O termo psicotrópico é formado pela junção das palavras psyché, que quer dizer mente, e tropos, que significa atração. Com isso, podemos entender que os medicamentos psicotrópicos são aqueles que têm seu foco de atuação no cérebro, modificando a maneira como a pessoa passa a sentir, agir, reagir e até mesmo pensar. Apesar de muito úteis e importantes na psiquiatria, podem causar efeitos adversos, especialmente na microbiota intestinal.

Medicamentos psicotrópicos podem afetar significativamente a função intestinal, principalmente por meio de alterações na composição do microbioma intestinal e efeitos fisiológicos diretos.

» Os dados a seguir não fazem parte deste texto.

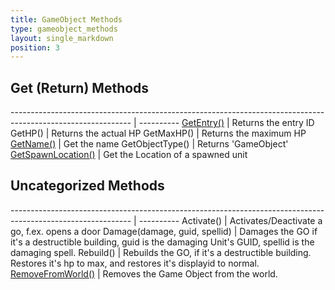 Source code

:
 ```yaml
---
title: GameObject Methods
type: gameobject_methods
layout: single_markdown
position: 3
---
```


## Get (Return) Methods

------------------------------------------------------------------------------------------------------------ | ---------- 
[GetEntry()](/Wiki/docs/standards_scripts/methods_lua/GameObject_Methods/Lua_GetEntry)                       | Returns the entry ID
GetHP()                                                                                                      | Returns the actual HP
GetMaxHP()                                                                                                   | Returns the maximum HP
[GetName()](/Wiki/docs/standards_scripts/methods_lua/GameObject_Methods/Lua_GetName)                         | Get the name
GetObjectType()                                                                                              | Returns 'GameObject'
[GetSpawnLocation()](/Wiki/docs/standards_scripts/methods_lua/GameObject_Methods/Lua_GetSpawnLocation)       | Get the Location of a spawned unit

## Uncategorized Methods

------------------------------------------------------------------------------------------------------------ | ---------- 
Activate()                                                                                                   | Activates/Deactivate a go, f.ex. opens a door
Damage(damage, guid, spellid)                                                                                | Damages the GO if it's a destructible building, guid is the damaging Unit's GUID, spellid is the damaging spell.
Rebuild()                                                                                                    | Rebuilds the GO, if it's a destructible building. Restores it's hp to max, and restores it's displayid to normal.
[RemoveFromWorld()](/Wiki/docs/standards_scripts/methods_lua/GameObject_Methods/Lua_RemoveFromWorld)         | Removes the Game Object from the world.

Os antipsicóticos estão particularmente associados à diminuição da diversidade da microbiota intestinal e podem levar à hipomotilidade gastrointestinal e constipação. Os antidepressivos, embora apresentem eficácia modesta para transtornos de humor, parecem melhorar os sintomas em distúrbios gastrointestinais funcionais e doença inflamatória intestinal. A interação entre psicotrópicos e a microbiota intestinal é complexa, com o tratamento influenciando a diversidade microbiana e a microbiota basal podendo afetar a eficácia e a tolerabilidade do medicamento.

Efeitos dos Antipsicóticos na Função Intestinal

Os antipsicóticos estão ligados à diminuição da diversidade alfa da microbiota intestinal, com doses mais elevadas correlacionando-se com menor diversidade, com base no índice de Shannon e na diversidade filogenética da árvore filogenética completa - estudo longitudinal com 40 pacientes com depressão e ansiedade 1. Essa diminuição na diversidade alfa também foi observada em uma revisão sistemática de medicamentos não antibióticos prescritos 2.

Hipomotilidade gastrointestinal e constipação induzidas por antipsicóticos são comuns. Um estudo comparando 45 pacientes com esquizofrenia e constipação a 45 sem constipação encontrou um aumento na diversidade alfa (espécies observadas, Chao 1, ACE) no grupo com constipação, com alterações significativas na abundância em nível de filo e gênero (por exemplo, diminuição de Bacteroidetes e Fusobacteria, aumento de Firmicutes e Verrucomicrobia) 3.

Antipsicóticos como clozapina, olanzapina e risperidona estão associados a efeitos adversos metabólicos, incluindo ganho de peso e deterioração do perfil lipídico, que podem impactar a saúde física 4.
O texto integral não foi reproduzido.